■ **WORK TASK**
Only lines containing the string "細懸浮微粒" belong in the answer; find them in the records and copy them.
==============================
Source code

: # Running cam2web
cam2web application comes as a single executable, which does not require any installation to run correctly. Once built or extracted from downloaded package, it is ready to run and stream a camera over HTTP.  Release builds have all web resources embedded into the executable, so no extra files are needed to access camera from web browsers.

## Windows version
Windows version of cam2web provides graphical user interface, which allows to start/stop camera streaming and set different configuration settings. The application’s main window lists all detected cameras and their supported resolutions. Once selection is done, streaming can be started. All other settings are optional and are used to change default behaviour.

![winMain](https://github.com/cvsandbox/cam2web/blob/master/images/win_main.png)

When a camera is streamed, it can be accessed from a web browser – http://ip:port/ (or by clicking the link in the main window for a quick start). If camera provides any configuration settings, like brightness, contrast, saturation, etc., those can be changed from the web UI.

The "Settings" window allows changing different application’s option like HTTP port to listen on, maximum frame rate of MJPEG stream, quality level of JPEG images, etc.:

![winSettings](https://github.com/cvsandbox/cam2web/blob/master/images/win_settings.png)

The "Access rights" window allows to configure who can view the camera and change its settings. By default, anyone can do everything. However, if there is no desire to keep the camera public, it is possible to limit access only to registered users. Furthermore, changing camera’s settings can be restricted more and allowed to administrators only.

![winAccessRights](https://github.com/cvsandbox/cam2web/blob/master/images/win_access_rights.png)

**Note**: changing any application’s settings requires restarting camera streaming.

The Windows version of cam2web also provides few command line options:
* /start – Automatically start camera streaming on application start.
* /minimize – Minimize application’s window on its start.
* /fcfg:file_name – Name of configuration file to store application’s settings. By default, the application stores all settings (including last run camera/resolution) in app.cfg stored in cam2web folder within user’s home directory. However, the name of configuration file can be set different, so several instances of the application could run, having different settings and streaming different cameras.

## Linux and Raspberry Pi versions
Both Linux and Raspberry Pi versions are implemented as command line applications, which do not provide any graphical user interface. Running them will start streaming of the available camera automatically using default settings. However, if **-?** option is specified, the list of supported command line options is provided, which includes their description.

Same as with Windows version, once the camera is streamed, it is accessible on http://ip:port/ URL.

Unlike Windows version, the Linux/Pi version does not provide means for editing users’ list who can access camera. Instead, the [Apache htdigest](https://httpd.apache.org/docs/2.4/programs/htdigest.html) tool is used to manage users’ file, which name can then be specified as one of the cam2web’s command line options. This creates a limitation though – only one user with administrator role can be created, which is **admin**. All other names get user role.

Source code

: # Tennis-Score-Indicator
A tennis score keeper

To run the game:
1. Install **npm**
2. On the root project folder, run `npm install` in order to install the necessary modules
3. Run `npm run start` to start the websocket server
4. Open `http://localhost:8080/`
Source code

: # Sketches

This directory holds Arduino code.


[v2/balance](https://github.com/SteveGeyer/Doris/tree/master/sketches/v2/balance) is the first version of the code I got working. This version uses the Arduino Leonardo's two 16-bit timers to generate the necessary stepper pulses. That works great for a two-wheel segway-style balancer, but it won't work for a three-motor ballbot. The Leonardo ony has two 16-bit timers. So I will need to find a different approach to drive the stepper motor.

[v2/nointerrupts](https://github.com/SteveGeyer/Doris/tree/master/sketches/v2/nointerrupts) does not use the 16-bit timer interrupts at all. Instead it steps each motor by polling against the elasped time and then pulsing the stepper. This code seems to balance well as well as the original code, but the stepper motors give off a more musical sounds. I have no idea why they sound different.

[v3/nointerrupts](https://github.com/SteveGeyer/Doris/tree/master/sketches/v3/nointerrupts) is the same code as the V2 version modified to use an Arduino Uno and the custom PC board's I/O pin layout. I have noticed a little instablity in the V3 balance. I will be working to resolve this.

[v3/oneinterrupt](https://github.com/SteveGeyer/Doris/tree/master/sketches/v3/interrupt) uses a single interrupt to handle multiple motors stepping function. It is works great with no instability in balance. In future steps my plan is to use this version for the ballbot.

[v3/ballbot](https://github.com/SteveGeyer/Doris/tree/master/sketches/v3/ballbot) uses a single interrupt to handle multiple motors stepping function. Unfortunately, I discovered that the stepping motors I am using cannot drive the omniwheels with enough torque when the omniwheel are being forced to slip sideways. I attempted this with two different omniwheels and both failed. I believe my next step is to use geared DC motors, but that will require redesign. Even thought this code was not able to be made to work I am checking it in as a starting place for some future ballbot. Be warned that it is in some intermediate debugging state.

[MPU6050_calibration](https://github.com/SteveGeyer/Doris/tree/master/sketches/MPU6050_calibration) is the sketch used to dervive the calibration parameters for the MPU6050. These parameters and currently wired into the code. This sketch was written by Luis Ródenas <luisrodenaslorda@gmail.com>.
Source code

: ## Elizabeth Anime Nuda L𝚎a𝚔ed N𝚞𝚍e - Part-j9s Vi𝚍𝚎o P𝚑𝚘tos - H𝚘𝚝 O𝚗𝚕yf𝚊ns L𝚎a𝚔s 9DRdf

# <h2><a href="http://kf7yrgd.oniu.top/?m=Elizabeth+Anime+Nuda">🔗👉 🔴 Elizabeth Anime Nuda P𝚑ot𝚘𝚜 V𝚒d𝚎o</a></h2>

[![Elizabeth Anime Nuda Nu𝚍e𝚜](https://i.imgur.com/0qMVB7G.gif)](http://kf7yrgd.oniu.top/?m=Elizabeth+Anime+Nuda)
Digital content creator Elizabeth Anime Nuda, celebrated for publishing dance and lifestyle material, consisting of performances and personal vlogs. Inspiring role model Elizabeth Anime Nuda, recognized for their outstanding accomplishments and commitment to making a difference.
==============================
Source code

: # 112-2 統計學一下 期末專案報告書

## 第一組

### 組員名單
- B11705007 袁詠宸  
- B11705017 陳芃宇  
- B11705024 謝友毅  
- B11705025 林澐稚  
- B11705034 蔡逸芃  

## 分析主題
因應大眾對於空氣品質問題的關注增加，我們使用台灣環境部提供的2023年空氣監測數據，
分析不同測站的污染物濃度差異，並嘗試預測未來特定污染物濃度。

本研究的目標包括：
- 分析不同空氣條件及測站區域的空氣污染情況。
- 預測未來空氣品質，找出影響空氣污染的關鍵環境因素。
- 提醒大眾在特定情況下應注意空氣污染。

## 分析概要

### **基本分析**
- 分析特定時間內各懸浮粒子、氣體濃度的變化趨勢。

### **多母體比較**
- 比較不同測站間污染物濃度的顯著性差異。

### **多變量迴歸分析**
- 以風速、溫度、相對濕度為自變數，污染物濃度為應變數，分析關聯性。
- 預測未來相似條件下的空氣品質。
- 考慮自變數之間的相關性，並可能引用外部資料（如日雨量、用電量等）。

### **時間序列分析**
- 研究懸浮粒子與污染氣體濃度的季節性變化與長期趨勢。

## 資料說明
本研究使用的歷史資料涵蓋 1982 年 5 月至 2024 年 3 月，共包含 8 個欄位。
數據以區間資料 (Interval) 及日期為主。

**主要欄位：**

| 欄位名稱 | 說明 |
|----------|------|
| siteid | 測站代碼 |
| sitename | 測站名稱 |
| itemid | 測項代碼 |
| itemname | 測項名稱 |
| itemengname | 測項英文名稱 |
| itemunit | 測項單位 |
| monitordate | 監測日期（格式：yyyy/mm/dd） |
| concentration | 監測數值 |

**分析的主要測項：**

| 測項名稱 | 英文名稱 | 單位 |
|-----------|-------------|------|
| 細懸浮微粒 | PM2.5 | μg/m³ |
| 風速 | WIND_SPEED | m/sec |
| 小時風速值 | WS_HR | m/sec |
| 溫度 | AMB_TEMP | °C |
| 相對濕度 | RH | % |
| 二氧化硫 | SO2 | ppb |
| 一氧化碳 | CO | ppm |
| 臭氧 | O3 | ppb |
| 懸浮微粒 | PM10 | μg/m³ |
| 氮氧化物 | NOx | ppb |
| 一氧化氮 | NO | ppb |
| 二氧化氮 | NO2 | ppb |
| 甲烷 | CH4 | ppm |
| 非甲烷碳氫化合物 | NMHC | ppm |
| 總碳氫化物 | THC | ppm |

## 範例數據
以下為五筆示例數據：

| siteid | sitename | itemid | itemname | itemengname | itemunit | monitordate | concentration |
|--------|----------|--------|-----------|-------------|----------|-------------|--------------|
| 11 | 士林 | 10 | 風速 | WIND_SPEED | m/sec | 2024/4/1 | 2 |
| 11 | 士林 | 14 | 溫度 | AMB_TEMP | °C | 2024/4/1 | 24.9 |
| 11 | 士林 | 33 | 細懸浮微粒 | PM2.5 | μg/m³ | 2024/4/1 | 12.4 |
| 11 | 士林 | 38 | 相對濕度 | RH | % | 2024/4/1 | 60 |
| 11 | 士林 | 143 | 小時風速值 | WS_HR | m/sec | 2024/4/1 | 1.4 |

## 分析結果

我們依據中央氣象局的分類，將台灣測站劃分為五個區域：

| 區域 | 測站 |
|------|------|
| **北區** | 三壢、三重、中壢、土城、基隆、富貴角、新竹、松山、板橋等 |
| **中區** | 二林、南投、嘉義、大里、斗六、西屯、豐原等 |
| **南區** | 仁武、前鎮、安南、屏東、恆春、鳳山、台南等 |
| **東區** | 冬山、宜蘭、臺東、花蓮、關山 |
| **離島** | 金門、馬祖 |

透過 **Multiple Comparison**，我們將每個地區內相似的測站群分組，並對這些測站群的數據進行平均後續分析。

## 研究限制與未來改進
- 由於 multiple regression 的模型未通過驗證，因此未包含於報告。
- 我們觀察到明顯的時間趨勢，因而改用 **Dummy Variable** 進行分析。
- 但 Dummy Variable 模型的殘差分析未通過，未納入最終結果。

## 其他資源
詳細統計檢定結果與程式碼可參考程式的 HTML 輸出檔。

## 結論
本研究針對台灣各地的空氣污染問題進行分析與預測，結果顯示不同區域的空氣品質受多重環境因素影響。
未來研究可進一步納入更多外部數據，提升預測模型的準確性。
==============================
■ **COMPLETED EXERCISE**
| 細懸浮微粒 | PM2.5 | μg/m³ |
| 11 | 士林 | 33 | 細懸浮微粒 | PM2.5 | μg/m³ | 2024/4/1 | 12.4 |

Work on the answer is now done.